Some are simply mentally unhealthy and fixate on the notion of being transgender as a coping mechanism, only to regret the change later.
A sociological manifestation of this phenomenon is the so-called “pretendbians” – men who insist they are women, dress in women’s clothes, and present as women, but then wish to retain their male biological parts whilst saying that they are lesbians who want to date other lesbians.
This includes having penis-in-vagina sexual relationships.
These lesbians, who by very definition are not interested in having penetrative sex with a biologically male body, are then accused of being “transphobic” and creating – this is the actual term – a “cotton ceiling”; a play on words that borrows from the glass ceiling in female employment and the cotton construction of a typical pair of underwear.
It’s a disturbingly misogynistic thing to believe as it implies that the the biological female lesbians owe their physical and emotional affection to someone who demands it and is incapable of meeting their needs.
One author refers to these “pretendbians” as men engaged in a self-deluded form of “heterosexual kink.”
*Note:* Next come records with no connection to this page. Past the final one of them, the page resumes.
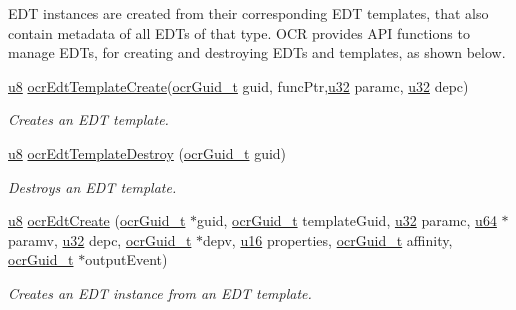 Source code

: E\-D\-T instances are created from their corresponding E\-D\-T templates, that also contain metadata of all E\-D\-Ts
of that type. O\-C\-R provides A\-P\-I functions to manage E\-D\-Ts, for creating and destroying E\-D\-Ts and templates, as shown below.
\begin{DoxyCompactItemize}
\item
\hyperlink{group__OCRTypesGeneral_ga92c50087ca0e64fa93fc59402c55f8ca}{u8}
\hyperlink{group__OCREDT_ga9649098ffad669c1c820cd821792d67a}
{ocr\-Edt\-Template\-Create}(\hyperlink{group__OCRTypesGeneral_gacde3883d1ce245c051133c2c3aa82fc8}{ocr\-Guid\-\_\-t} guid, func\-Ptr,\hyperlink{group__OCRTypesGeneral_gafaa62991928fb9fb18ff0db62a040aba}{u32} paramc, \hyperlink{group__OCRTypesGeneral_gafaa62991928fb9fb18ff0db62a040aba}{u32} depc)
\begin{DoxyCompactList}\small\item\em Creates an E\-D\-T template. \end{DoxyCompactList}

\item
\hyperlink{group__OCRTypesGeneral_ga92c50087ca0e64fa93fc59402c55f8ca}{u8} \hyperlink{group__OCREDT_gace7063cfee522df47c64bf5013385c10}
{ocr\-Edt\-Template\-Destroy} (\hyperlink{group__OCRTypesGeneral_gacde3883d1ce245c051133c2c3aa82fc8}{ocr\-Guid\-\_\-t} guid)
\begin{DoxyCompactList}\small\item\em Destroys an E\-D\-T template. \end{DoxyCompactList}

\item
\hyperlink{group__OCRTypesGeneral_ga92c50087ca0e64fa93fc59402c55f8ca}{u8} \hyperlink{group__OCREDT_gafa2443b31c38b4b7f9f59713abe12ecc}
{ocr\-Edt\-Create} (\hyperlink{group__OCRTypesGeneral_gacde3883d1ce245c051133c2c3aa82fc8}{ocr\-Guid\-\_\-t} $\ast$guid, \hyperlink{group__OCRTypesGeneral_gacde3883d1ce245c051133c2c3aa82fc8}{ocr\-Guid\-\_\-t} template\-Guid, \hyperlink{group__OCRTypesGeneral_gafaa62991928fb9fb18ff0db62a040aba}{u32} paramc, \hyperlink{group__OCRTypesGeneral_ga3f7e2bcbb0b4c338f3c4f6c937cd4234}{u64} $\ast$paramv, \hyperlink{group__OCRTypesGeneral_gafaa62991928fb9fb18ff0db62a040aba}{u32} depc, \hyperlink{group__OCRTypesGeneral_gacde3883d1ce245c051133c2c3aa82fc8}{ocr\-Guid\-\_\-t} $\ast$depv, \hyperlink{group__OCRTypesGeneral_gace9d960e74685e2cd84b36132dbbf8aa}{u16} properties, \hyperlink{group__OCRTypesGeneral_gacde3883d1ce245c051133c2c3aa82fc8}{ocr\-Guid\-\_\-t} affinity, \hyperlink{group__OCRTypesGeneral_gacde3883d1ce245c051133c2c3aa82fc8}{ocr\-Guid\-\_\-t} $\ast$output\-Event)
\begin{DoxyCompactList}\small\item\em Creates an E\-D\-T instance from an E\-D\-T template. \end{DoxyCompactList}


\end{DoxyCompactItemize}
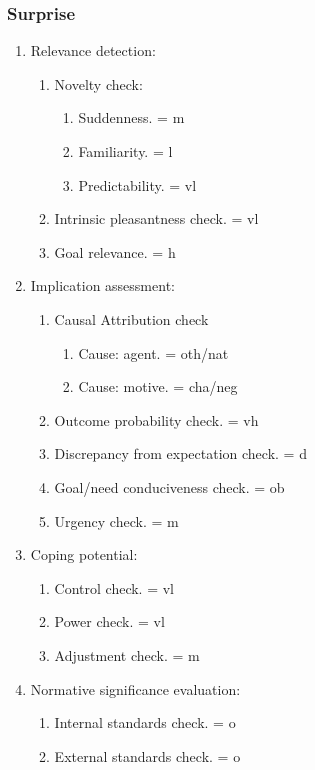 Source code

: \subsubsection{Surprise}

\begin{enumerate}
 \item  Relevance detection:
 \begin{enumerate}
  \item  Novelty check:
  \begin{enumerate}
   \item  Suddenness. = m
   \item  Familiarity. = l
   \item  Predictability. = vl
  \end{enumerate}
  \item  Intrinsic pleasantness check. = vl
  \item  Goal relevance. = h
 \end{enumerate}
 \item  Implication assessment:
 \begin{enumerate}
  \item  Causal Attribution check
  \begin{enumerate}
   \item  Cause: agent. = oth/nat
   \item  Cause: motive. = cha/neg
  \end{enumerate}
  \item  Outcome probability check. = vh
  \item  Discrepancy from expectation check. = d
  \item  Goal/need conduciveness check. = ob
  \item  Urgency check. = m
 \end{enumerate}
 \item  Coping potential:
 \begin{enumerate}
  \item  Control check. = vl
  \item  Power check. = vl
  \item  Adjustment check. = m
 \end{enumerate}
 \item  Normative significance evaluation:
 \begin{enumerate}
  \item  Internal standards check. = o
  \item  External standards check. = o
 \end{enumerate}
\end{enumerate}

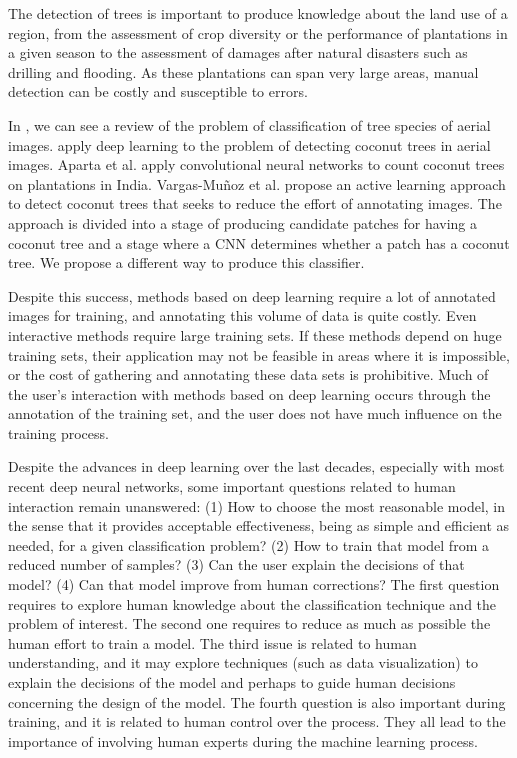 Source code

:\documentclass[a4paper,conference]{IEEEtran}
\begin{document}
The detection of trees is important to produce knowledge about the land use of a region, from the assessment of crop diversity or the performance of plantations in a given season to the assessment of damages after natural disasters such as drilling and flooding. As these plantations can span very large areas, manual detection can be costly and susceptible to errors. 

In \cite{fassnacht2016review}, we can see a review of the problem of classification of tree species of aerial images. \cite{puttemans2018comparing} apply deep learning to the problem of detecting coconut trees in aerial images. Aparta et al. \cite{aparna2018cnn} apply convolutional neural networks to count coconut trees on plantations in India. Vargas-Muñoz et al. \cite{8899005} propose an active learning approach to detect coconut trees that seeks to reduce the effort of annotating images. The \cite{8899005} approach is divided into a stage of producing candidate patches for having a coconut tree and a stage where a CNN determines whether a patch has a coconut tree. We propose a different way to produce this classifier.  

Despite this success, methods based on deep learning require a lot of annotated images for training, and annotating this volume of data is quite costly. Even interactive methods require large training sets. If these methods depend on huge training sets, their application may not be feasible in areas where it is impossible, or the cost of gathering and annotating these data sets is prohibitive. Much of the user's interaction with methods based on deep learning occurs through the annotation of the training set, and the user does not have much influence on the training process.

Despite the advances in deep learning over the last decades, especially with most recent deep neural networks, some important questions related to human interaction remain unanswered: (1) How to choose the most reasonable model, in the sense that it provides acceptable effectiveness, being as simple and efficient as needed, for a given classification problem? (2) How to train that model from a reduced number of samples?  (3) Can the user explain the decisions of that model? (4) Can that model improve from human corrections? The first question requires to explore human knowledge about the classification technique and the problem of interest. The second one requires to reduce as much as possible the human effort to train a model. The third issue is related to human understanding, and it may explore techniques (such as data visualization) to explain the decisions of the model and perhaps to guide human decisions concerning the design of the model. The fourth question is also important during training, and it is related to human control over the process. They all lead to the importance of involving human experts during the machine learning process.
\end{document}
In any event, they do tremendous damage to the political efforts of actual transgender people, like the Riley Grants of the world, who should be protected from employment discrimination, given access to mental health resources during transition, and supported in school during early childhood when beginning hormone treatment to rectify what is a very real biological condition.
Men and women who fall into this faux form of transgenderism often display a litany of mental health and / or mood disorders.)
The Case of David Reimer
The flip case of Riley Grant is the now well-documented and studied case of David Reimer.
He was born a boy in 1965, one of two identical twins.
He was absolutely normal, XY karyotype, fully functioning reproduction system.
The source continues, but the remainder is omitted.